Let It Not Be Enough For Thee
To Repulse Satan; Strive,
Also, To Injure Him.

Photo of Sacred Heart of Jesus Statue


1. The Voice of Jesus.

My Child, hast thou fallen into sin? Do not again give thyself up to it; but so guard against the future as not to return to the past.

When the demon has been expelled from a heart, he goes and takes with him seven other spirits more wicked than himself, and, returning, attempts to enter again. If man does not resist, the enemies enter, and the last state of that man becomes worse than the first.

If, therefore, thou desire not to become the prey of hell, thou must, by all means, resist the temptations of the devil.

Do not be afflicted nor sad, My Child, because thou art assailed, against thy will, by various temptations; be rather rejoiced and consoled. For it is a sign that thou art in the state of grace, and that thou followest My standard.

If thou didst adhere to the devil, he would surely not attack what is his own; but because thou standest by Me, therefore does he tempt thee, and endeavor to draw thee over to his ranks.

 

2. My Child, temptation is not prevarication; yea, so long as it is displeasing to thee, it is meritorious of a divine reward.

Therefore, however loathsome the things which the enemy may suggest, be not uneasy; however violently he may entice thee to evil, think not that thou art forsaken by Me.

Never am I nearer to thee, or more ready to help thee, than when thou sufferest under these trials.

When thou art tempted, Child, I stand by, looking on the struggle, and helping thee, that, being thus encouraged and aided, thou mayst not only withstand the foe, but gloriously triumph over him.

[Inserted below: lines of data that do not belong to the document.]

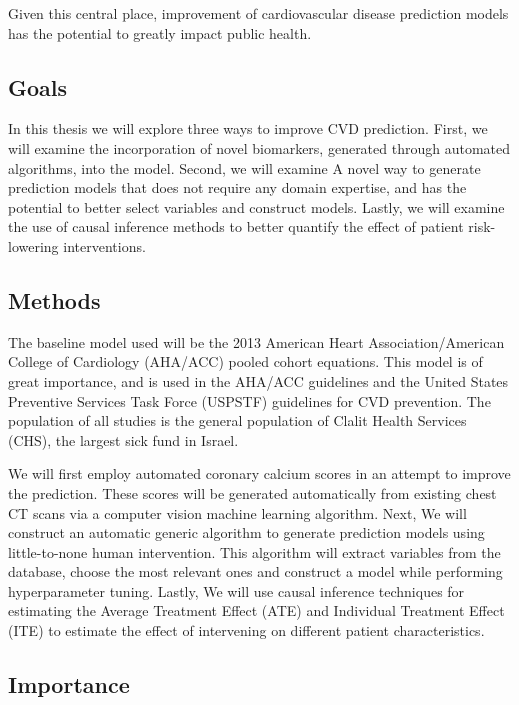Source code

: \documentclass[a4paper,12pt]{article}
\begin{document}
		Given this central place, improvement of cardiovascular disease prediction models has the potential to greatly impact public health.
		
		\subsection{Goals}
		
		In this thesis we will explore three ways to improve CVD prediction. First, we will examine the incorporation of novel biomarkers, generated through automated algorithms, into the model. Second, we will examine A novel way to generate prediction models that does not require any domain expertise, and has the potential to better select variables and construct models. Lastly, we will examine the use of causal inference methods to better quantify the effect of patient risk-lowering interventions.

		\subsection{Methods}
		
		The baseline model used will be the 2013 American Heart Association/American College of Cardiology (AHA/ACC) pooled cohort equations\cite{Goff2014}. This model is of great importance, and is used in the AHA/ACC guidelines and the United States Preventive Services Task Force (USPSTF) guidelines for CVD prevention\cite{Bibbins-Domingo2016}. The population of all studies is the general population of Clalit Health Services (CHS), the largest sick fund in Israel.
		
		We will first employ automated coronary calcium scores in an attempt to improve the prediction. These scores will be generated automatically from existing chest CT scans via a computer vision machine learning algorithm. Next, We will construct an automatic generic algorithm to generate prediction models using little-to-none human intervention. This algorithm will extract variables from the database, choose the most relevant ones and construct a model while performing hyperparameter tuning. Lastly, We will use causal inference techniques for estimating the Average Treatment Effect (ATE) and Individual Treatment Effect (ITE) to estimate the effect of intervening on different patient characteristics.
		
		\subsection{Importance}
		
\end{document}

Be therefore, ready for the combat: no one shall be crowned, unless he has struggled lawfully; and he that shall overcome, shall receive the crown of life.

 

3. As thou dwellest among enemies to the right and to the left, and art exposed to their assaults from within and from without; thou oughtest to be so well armed, at all times, that they can never find thee defenseless.

Have thy heart lifted up and united to Mine, with a determined and generous resolve, to endure all things, yea, even to die in the struggle, rather than turn thy back upon Me. Otherwise thou shalt not be able fully to withstand the stubbornness of the contest.

 

4. In this warfare, two kinds of weapons are necessary to thee: the one, defensive, the other, offensive.

Humility will furnish thee weapons to defend thyself. By means of this virtue, place no reliance upon thyself, put all thy trust in Me: and, being convinced of thy own frailty, shun, as much as thou art able, all dangerous occasions.

For it were an inexcusable, and most shameful presumption, to seek them, or to go to meet them, especially if they are of the flesh.

 

5. If, nevertheless, the foe assails, call upon Me, rely upon My help, confidingly and lovingly.

He that prays amid temptation, as he ought, cannot be overcome; but he that neglects prayer, is usually vanquished.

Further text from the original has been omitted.